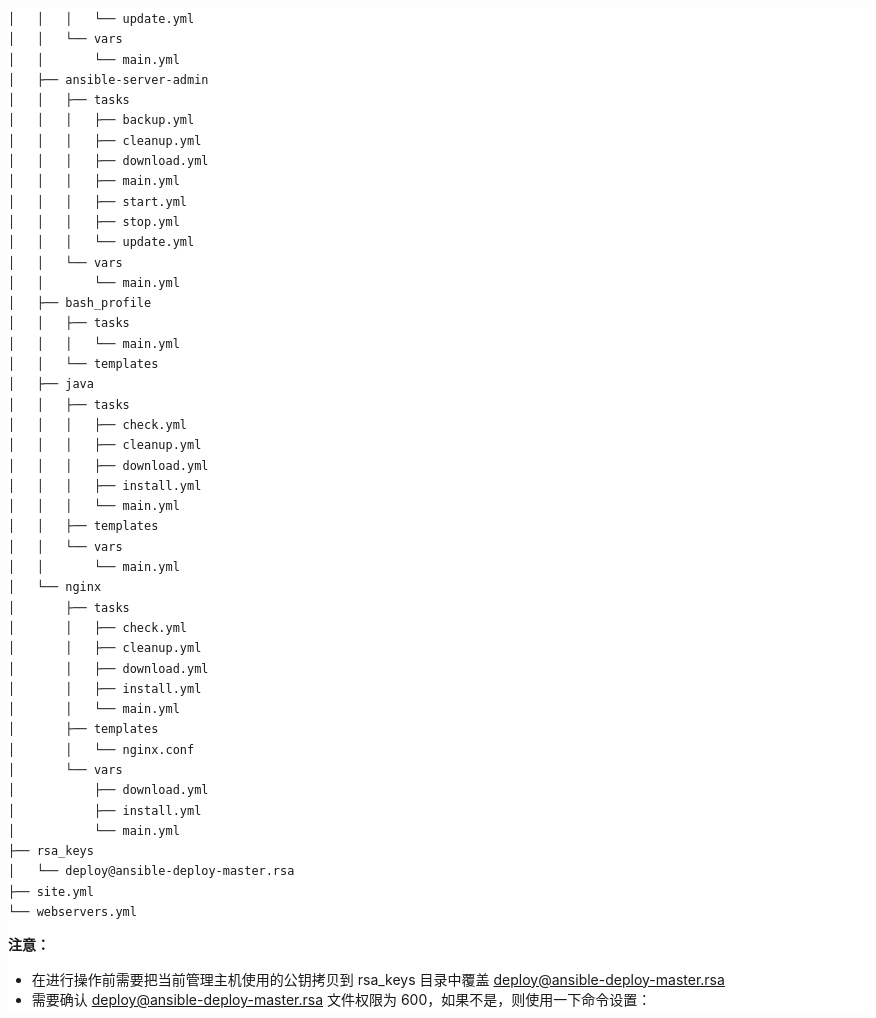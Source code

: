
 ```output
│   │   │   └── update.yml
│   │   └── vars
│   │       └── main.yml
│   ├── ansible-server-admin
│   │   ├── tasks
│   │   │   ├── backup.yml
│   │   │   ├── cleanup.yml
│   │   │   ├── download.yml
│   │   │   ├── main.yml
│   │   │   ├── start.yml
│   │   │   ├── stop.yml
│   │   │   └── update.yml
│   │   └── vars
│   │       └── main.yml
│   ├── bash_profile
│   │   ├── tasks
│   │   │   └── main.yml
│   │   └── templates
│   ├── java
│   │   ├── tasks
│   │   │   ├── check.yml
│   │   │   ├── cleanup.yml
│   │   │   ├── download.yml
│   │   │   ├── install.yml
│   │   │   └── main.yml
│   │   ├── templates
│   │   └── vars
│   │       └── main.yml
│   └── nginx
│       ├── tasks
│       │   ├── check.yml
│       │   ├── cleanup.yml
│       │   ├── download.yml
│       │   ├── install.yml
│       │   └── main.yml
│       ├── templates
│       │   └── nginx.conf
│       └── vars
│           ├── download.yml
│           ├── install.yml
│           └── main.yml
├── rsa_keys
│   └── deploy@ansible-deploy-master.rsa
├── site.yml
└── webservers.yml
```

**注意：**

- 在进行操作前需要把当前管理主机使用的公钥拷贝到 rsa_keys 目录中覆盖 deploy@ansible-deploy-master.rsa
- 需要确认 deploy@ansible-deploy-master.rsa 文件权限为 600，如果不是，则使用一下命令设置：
==
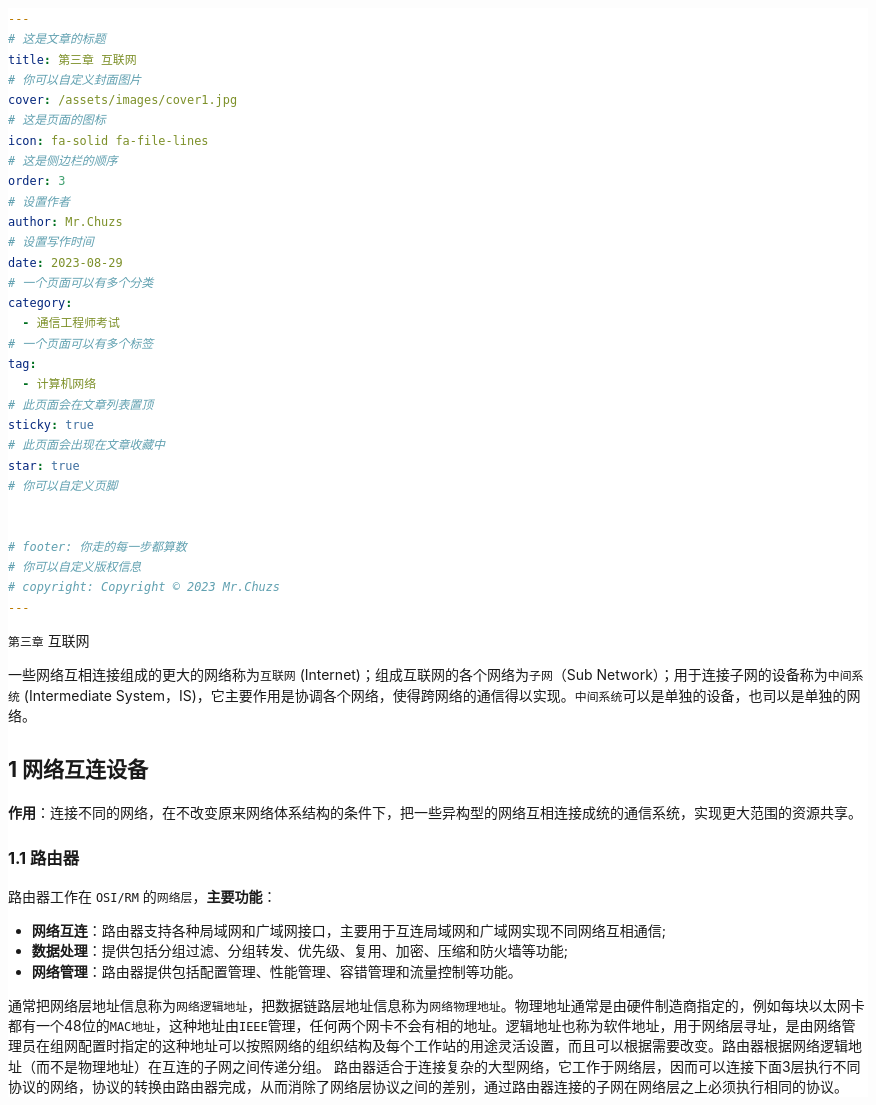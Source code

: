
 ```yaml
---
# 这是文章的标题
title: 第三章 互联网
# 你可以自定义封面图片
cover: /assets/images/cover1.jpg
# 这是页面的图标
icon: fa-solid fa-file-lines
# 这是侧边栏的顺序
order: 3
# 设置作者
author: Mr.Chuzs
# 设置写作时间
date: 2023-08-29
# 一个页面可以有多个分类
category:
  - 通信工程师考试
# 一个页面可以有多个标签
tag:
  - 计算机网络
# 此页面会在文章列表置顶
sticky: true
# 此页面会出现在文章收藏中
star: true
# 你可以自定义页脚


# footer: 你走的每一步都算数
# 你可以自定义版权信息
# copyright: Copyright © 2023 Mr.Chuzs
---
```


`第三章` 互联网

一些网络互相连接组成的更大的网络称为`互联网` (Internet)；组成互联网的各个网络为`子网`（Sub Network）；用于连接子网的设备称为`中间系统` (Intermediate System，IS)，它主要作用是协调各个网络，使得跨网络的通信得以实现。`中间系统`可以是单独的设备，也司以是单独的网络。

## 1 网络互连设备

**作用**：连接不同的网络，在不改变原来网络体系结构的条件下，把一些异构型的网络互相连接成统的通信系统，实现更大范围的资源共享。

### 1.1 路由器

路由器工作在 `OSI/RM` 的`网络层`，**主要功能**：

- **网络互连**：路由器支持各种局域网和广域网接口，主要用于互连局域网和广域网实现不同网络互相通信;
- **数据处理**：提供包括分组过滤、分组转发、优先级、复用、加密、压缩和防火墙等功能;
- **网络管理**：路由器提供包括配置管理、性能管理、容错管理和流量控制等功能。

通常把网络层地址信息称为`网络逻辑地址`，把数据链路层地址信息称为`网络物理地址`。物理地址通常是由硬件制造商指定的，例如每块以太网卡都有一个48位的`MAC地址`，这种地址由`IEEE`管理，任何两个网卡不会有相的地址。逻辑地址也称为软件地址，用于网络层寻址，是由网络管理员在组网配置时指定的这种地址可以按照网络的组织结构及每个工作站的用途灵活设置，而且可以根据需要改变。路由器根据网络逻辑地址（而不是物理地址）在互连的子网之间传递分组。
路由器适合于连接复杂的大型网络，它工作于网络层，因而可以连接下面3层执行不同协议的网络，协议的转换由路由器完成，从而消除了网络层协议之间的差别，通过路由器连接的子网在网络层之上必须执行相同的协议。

*Assigned task*
Look through the listing above and copy each line with the word "ansible" in it.

*Exercise answer*
│   ├── ansible-server-admin
│   └── deploy@ansible-deploy-master.rsa
- 在进行操作前需要把当前管理主机使用的公钥拷贝到 rsa_keys 目录中覆盖 deploy@ansible-deploy-master.rsa
- 需要确认 deploy@ansible-deploy-master.rsa 文件权限为 600，如果不是，则使用一下命令设置：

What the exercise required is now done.